In the Southern Teachers workshop, the South was not strictly perceived as a geographical location, but it was rather defined as a cultural geography of the Other. More precisely, the workshop considered the location of this Otherness as analogous to the position the South occupies on the map. The Other: the weak, the poor, the oppressed, the naive, the hobo, the underdeveloped, the woman, the homosexual, the trans, the black, etc., finds oneself perpetually underneath. The Southern Teachers workshop invited artists, architects and theorists to make–through diverse individual and/or collective actions such as performances, installations, discussions, etc.–an artistic mapping of the contemporary South. We focused on narratives inspired by the curatorial practices of d14, wherein the South was considered to be a prosperous field for alternative social, financial, and political practices flourishing bottom-up, that can and should be taught to others. But this noble didactic aim begs the question of what is being taught and to which “others”.

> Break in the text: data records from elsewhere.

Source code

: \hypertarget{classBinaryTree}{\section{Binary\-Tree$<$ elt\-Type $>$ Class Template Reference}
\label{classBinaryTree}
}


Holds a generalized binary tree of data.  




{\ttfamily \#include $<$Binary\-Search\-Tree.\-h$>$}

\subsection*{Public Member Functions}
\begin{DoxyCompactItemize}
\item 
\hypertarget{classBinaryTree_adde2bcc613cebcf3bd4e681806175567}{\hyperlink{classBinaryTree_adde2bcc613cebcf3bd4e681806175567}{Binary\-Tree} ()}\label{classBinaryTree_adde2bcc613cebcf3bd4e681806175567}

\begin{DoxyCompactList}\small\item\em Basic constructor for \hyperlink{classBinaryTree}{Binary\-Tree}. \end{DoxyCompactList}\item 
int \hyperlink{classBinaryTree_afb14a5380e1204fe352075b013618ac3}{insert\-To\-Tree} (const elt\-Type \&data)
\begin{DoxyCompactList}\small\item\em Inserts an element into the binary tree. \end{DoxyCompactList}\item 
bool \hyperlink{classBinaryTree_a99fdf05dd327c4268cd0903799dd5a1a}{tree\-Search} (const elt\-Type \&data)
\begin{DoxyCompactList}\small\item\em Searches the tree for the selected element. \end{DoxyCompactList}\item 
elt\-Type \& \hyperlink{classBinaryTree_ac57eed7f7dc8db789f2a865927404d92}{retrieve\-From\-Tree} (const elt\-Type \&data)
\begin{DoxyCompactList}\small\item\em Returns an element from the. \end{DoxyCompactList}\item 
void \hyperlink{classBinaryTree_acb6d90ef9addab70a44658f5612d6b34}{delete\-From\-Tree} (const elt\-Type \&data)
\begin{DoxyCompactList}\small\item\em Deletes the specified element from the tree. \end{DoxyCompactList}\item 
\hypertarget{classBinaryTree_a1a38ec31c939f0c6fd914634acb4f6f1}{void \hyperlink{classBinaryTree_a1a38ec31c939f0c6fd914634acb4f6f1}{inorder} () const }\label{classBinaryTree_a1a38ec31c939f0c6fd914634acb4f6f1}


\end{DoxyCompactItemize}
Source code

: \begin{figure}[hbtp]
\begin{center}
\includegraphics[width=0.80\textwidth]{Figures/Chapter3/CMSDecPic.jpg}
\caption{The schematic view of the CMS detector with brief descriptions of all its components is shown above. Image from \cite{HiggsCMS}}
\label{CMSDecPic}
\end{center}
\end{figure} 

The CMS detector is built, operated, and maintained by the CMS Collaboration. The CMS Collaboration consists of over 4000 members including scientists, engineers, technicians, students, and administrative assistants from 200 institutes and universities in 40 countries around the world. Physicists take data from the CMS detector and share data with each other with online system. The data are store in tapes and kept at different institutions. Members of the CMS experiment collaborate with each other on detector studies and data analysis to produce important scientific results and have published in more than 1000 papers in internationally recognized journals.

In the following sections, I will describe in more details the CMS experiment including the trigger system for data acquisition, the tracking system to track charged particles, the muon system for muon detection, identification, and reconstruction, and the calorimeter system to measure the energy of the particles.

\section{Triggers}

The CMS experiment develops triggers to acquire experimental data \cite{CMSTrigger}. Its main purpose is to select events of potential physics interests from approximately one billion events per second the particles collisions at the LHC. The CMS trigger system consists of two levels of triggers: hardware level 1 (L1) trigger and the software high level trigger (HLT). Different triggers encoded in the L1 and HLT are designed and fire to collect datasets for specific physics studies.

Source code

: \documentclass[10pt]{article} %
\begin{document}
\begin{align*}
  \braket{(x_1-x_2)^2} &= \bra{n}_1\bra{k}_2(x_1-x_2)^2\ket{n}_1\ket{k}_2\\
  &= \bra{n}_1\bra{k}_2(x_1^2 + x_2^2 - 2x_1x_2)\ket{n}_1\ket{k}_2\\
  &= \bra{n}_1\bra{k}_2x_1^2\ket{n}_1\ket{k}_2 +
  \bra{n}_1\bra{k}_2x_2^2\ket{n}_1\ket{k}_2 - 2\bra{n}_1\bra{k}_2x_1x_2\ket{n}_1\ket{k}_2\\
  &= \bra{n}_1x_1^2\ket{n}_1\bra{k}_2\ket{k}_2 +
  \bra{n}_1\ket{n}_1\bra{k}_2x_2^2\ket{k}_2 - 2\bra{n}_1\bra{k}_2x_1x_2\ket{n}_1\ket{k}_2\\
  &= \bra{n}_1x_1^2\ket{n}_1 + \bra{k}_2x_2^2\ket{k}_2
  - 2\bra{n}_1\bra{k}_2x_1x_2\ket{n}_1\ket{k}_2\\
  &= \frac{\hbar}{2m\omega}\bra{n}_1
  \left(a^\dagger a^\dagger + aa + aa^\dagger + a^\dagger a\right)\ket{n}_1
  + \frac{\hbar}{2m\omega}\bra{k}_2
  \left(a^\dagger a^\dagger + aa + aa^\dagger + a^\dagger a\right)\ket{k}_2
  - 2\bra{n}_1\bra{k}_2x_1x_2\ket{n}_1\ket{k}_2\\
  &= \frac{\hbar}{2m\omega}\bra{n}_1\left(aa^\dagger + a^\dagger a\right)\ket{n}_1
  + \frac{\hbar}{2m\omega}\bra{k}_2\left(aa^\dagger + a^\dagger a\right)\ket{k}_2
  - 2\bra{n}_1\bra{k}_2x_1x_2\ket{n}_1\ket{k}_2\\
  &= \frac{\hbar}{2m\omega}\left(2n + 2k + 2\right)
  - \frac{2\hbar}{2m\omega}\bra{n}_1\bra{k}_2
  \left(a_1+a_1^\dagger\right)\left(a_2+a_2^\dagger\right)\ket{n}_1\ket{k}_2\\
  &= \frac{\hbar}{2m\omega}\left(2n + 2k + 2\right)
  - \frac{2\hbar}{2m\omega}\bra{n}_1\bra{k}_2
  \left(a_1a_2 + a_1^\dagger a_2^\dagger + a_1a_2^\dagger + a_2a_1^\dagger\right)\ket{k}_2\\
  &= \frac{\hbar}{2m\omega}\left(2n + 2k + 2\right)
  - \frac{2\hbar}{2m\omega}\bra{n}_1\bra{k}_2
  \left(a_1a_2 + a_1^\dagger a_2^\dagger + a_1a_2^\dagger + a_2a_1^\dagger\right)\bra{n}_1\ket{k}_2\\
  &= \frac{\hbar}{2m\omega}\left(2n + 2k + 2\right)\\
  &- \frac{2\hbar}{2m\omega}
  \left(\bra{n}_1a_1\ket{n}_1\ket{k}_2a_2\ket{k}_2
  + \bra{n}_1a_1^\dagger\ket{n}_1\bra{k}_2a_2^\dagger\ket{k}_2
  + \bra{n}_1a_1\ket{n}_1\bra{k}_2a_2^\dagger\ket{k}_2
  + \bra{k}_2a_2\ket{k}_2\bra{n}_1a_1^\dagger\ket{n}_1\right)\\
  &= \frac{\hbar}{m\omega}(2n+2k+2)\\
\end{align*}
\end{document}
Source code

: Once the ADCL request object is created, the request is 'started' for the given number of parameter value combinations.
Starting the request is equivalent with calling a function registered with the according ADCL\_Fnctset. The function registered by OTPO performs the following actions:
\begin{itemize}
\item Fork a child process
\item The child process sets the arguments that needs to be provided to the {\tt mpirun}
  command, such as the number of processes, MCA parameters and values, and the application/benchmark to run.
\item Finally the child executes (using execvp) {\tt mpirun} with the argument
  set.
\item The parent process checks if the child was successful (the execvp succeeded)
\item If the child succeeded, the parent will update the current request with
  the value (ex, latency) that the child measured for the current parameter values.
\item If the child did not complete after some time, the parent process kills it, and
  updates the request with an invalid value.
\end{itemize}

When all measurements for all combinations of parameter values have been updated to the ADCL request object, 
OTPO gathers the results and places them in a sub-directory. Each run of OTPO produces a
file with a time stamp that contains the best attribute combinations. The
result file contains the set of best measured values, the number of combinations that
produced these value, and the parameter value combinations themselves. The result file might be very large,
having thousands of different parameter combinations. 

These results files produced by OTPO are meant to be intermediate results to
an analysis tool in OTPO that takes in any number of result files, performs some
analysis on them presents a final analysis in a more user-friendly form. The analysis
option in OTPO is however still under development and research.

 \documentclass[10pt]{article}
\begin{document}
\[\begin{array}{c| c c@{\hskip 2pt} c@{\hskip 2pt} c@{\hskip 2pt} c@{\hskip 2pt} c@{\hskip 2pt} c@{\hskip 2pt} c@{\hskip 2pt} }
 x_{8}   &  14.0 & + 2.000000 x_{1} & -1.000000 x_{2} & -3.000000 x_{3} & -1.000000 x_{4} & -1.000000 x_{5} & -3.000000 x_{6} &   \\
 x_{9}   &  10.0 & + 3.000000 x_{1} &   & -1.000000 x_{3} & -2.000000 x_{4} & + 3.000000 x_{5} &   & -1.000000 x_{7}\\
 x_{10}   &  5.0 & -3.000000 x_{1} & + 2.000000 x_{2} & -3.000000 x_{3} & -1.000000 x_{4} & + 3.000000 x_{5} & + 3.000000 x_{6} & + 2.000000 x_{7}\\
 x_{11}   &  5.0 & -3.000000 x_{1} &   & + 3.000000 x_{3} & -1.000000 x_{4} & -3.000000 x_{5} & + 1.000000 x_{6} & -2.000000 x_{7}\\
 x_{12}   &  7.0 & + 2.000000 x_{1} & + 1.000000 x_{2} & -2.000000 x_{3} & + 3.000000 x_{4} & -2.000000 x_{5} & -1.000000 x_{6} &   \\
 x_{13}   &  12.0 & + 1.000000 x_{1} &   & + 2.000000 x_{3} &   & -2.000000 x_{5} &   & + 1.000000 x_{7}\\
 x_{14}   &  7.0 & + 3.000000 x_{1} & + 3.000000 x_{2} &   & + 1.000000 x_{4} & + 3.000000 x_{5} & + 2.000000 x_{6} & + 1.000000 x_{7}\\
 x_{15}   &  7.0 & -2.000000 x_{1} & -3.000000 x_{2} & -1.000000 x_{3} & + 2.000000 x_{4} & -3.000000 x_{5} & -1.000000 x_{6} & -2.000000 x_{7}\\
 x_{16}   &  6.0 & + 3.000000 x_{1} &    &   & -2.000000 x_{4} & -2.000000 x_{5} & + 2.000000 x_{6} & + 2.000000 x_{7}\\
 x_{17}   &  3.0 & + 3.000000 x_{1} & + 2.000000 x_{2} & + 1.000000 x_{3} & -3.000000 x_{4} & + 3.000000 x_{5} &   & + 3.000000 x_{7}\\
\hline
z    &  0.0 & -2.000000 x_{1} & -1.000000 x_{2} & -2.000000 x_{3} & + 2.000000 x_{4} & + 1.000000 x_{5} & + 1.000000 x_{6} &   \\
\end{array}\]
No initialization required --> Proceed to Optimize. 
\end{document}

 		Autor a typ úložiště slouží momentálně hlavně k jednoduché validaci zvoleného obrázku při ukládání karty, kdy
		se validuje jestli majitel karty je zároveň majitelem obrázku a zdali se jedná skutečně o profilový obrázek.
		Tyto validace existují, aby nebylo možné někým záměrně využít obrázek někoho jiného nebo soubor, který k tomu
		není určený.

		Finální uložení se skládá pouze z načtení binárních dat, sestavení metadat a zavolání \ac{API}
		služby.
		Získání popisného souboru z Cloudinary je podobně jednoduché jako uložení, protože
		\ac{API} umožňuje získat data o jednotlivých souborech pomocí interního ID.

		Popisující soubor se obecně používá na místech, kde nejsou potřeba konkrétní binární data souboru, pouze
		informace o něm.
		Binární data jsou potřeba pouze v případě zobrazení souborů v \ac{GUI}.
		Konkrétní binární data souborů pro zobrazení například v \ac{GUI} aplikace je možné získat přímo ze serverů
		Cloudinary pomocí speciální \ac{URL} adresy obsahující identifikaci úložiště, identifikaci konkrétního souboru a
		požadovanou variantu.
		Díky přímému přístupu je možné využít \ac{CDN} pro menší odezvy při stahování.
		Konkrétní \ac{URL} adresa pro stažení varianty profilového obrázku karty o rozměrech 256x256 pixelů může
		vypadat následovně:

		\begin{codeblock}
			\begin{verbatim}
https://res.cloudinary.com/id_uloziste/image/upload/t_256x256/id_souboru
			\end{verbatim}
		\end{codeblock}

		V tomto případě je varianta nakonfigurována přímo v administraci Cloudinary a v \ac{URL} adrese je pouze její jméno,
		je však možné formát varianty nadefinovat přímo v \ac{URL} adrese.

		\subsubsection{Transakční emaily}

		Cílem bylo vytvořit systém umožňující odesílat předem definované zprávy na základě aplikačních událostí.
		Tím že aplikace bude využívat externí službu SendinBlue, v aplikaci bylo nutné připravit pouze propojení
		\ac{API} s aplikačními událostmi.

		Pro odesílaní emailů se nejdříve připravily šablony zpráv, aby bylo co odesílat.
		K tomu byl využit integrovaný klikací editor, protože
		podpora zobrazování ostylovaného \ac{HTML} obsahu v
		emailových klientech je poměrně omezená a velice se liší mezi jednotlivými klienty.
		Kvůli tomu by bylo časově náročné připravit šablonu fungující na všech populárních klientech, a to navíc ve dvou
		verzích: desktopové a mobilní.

The Southern Teachers took place with the participation of Jarri Castro (art critic and theorist), Αlkisti Efthymiou (museum studies, gender studies), Alexis Fidetzis (visual artist), The Flower Girls (Eleftheria Kotzaki, Christina Spanou, Dimitra Stamatopoulou) (visual artists), Vana Kostayola (visual artist, media theorist, curator), Chrisoula Lionis (visual culture theorist), Iris Lykourioti (architect), Pinar Ogrenci (artist, writer; founder of MARSistanbul), Eliana Otta (visual artist, cultural studies), Lykourgos Porfyris (visual artist), Gian Spina (researcher, writer, visual artist), Kostis Stafylakis (visual artist, art theorist, curator), Adonis Stoantzikis (visual artist), Michailangelos Vlassis-Ziakas (visual artist). The concept and the coordination of the workshop belonged to the artist Panos Sklavenitis.
Panos Sklavenitis was born and brought up in Ulysses’s island, Ithaka. That’s why he knows the Greek sun and the Greek sea very well. When he was little he attended PIKPA primary school, known, amongst other, for offering education to kids with special needs. Until very recently, Sklavenitis didn’t know that PIKPA was such an institution. As with the artists of the Russian avant-garde, Sklavenitis devoted many years to the applied arts as a graphic designer, until he decided that fine arts is also OK. He is interested in masquerade, satire, overidentification and performative methods. He is closely collaborating with anthropologists and archeologists in order to study how subjects operate in the culture industry with other civilized subjects. Sklavenitis is an experienced teacher, as for many years now he makes his living as a drawing teacher. He frequently uses his students in his projects.